Whenever a line in the data holds the string "Search", pull that line out.

--------

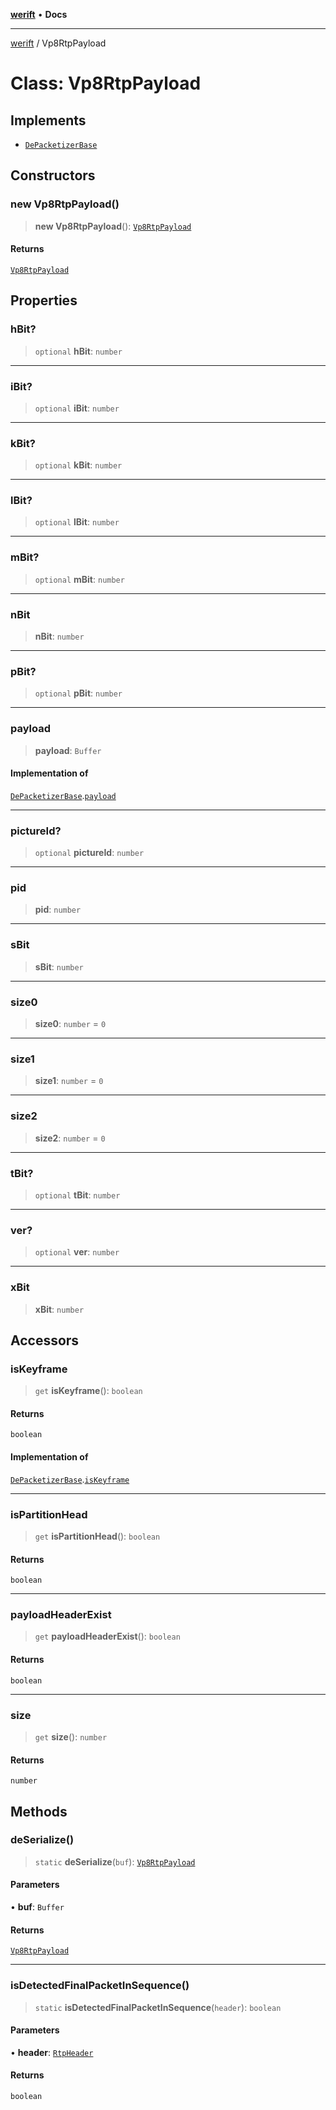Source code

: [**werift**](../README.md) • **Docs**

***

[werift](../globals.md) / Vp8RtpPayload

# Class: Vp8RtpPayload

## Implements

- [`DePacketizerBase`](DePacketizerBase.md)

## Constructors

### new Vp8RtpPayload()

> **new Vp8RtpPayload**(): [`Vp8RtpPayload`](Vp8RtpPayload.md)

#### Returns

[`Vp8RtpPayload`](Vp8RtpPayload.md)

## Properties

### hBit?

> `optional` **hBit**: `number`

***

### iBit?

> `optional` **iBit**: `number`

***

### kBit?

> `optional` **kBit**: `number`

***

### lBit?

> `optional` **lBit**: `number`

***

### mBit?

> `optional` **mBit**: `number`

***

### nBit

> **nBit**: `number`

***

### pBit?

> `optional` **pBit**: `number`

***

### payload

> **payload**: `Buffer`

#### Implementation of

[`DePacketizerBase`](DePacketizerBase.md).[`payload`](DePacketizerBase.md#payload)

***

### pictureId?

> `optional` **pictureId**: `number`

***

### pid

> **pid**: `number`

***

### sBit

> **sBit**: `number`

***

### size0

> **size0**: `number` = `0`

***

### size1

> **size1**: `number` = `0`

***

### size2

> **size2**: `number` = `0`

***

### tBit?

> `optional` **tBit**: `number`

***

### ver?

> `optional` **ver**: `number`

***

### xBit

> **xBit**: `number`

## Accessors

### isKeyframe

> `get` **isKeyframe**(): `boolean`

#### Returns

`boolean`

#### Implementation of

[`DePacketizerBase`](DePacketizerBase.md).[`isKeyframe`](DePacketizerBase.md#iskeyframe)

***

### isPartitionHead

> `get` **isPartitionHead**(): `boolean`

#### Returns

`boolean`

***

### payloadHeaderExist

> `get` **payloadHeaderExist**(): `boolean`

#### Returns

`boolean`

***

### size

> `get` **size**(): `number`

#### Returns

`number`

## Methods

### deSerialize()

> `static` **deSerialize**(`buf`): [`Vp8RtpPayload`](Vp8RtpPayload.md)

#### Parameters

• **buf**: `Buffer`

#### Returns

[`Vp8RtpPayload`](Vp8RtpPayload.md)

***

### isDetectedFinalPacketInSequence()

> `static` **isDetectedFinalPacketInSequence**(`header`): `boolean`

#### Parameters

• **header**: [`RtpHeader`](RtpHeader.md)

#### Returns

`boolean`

--------

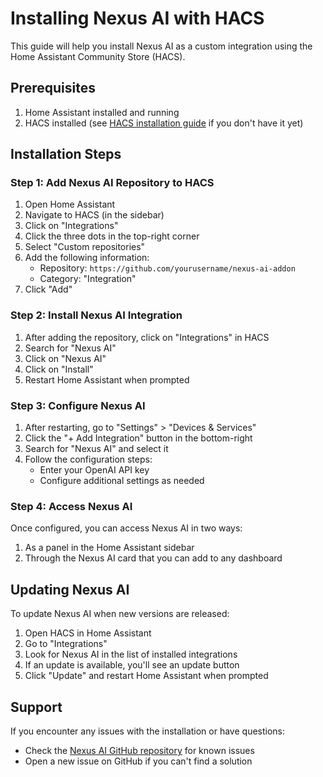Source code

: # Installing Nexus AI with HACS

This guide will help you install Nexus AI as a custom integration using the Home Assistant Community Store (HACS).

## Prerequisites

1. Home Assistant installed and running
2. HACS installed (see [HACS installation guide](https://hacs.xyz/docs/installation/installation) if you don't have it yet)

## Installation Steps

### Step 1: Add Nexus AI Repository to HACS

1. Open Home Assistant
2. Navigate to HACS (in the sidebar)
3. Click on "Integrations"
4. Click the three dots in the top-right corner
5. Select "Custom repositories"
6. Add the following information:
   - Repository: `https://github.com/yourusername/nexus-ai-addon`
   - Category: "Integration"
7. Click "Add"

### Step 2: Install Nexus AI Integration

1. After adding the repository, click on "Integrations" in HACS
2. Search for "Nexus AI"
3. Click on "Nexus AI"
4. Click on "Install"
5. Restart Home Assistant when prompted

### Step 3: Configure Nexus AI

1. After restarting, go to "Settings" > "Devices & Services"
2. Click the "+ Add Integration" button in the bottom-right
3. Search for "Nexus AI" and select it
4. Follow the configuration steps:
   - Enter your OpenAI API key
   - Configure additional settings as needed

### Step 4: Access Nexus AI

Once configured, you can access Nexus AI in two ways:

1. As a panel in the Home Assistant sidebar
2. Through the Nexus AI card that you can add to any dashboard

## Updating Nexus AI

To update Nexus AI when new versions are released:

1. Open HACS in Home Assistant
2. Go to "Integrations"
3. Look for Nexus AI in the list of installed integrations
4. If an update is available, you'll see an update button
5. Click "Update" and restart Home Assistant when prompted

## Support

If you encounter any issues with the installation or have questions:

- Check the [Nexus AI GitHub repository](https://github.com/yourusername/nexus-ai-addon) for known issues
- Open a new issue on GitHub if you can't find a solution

--------

EXPECTED ANSWER
2. Search for "Nexus AI"
3. Search for "Nexus AI" and select it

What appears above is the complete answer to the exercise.